#### [YOUR GOAL]
Report every line in the listing that contains the string "begin".

━━━━━ DATA UNDER STUDY

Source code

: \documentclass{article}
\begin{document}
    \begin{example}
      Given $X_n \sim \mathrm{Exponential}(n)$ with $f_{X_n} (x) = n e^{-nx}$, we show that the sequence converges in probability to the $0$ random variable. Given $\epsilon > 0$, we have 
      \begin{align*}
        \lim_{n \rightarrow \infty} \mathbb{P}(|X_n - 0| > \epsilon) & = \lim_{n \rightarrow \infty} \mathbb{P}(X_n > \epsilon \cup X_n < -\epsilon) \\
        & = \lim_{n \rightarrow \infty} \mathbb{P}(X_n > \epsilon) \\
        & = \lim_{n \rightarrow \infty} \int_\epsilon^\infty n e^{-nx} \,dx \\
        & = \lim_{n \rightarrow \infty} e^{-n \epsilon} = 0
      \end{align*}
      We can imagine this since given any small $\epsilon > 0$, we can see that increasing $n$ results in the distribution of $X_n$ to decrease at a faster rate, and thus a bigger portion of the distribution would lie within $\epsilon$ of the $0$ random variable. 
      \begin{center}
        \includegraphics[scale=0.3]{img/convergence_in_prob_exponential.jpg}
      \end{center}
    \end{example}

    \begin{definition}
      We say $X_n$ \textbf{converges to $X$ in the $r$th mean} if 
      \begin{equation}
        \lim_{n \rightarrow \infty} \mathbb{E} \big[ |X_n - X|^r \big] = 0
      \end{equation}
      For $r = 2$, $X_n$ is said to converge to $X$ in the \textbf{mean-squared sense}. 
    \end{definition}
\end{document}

━━━━━━━━━━
━━━━━ DATA UNDER STUDY

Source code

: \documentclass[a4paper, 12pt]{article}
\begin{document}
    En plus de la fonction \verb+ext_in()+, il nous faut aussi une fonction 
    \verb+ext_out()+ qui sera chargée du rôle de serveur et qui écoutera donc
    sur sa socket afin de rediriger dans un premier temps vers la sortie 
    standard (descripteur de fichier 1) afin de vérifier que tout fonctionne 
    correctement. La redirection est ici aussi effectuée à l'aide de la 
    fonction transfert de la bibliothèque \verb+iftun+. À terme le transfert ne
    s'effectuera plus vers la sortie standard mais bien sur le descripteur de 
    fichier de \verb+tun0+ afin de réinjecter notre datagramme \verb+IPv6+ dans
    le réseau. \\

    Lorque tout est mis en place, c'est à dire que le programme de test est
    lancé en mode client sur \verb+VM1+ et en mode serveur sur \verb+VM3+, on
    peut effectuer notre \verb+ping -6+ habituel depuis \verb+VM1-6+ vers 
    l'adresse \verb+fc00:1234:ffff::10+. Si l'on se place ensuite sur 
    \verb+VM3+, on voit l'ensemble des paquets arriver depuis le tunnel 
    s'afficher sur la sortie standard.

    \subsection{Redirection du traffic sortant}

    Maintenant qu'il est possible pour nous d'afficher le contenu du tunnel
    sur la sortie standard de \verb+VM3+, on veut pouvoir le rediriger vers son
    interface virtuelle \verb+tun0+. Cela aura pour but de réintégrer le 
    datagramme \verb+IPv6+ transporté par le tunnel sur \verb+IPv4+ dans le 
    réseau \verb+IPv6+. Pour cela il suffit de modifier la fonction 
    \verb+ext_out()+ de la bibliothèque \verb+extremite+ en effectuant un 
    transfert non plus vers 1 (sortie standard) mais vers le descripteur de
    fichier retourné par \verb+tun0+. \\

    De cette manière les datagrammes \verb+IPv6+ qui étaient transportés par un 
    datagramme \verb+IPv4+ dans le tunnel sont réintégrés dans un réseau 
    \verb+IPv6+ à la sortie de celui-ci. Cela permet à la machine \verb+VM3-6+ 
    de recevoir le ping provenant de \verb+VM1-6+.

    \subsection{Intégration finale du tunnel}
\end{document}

━━━━━━━━━━

#### [EXERCISE OUTPUT]
\begin{document}
    \begin{example}
      \begin{align*}
      \begin{center}
    \begin{definition}
      \begin{equation}
\begin{document}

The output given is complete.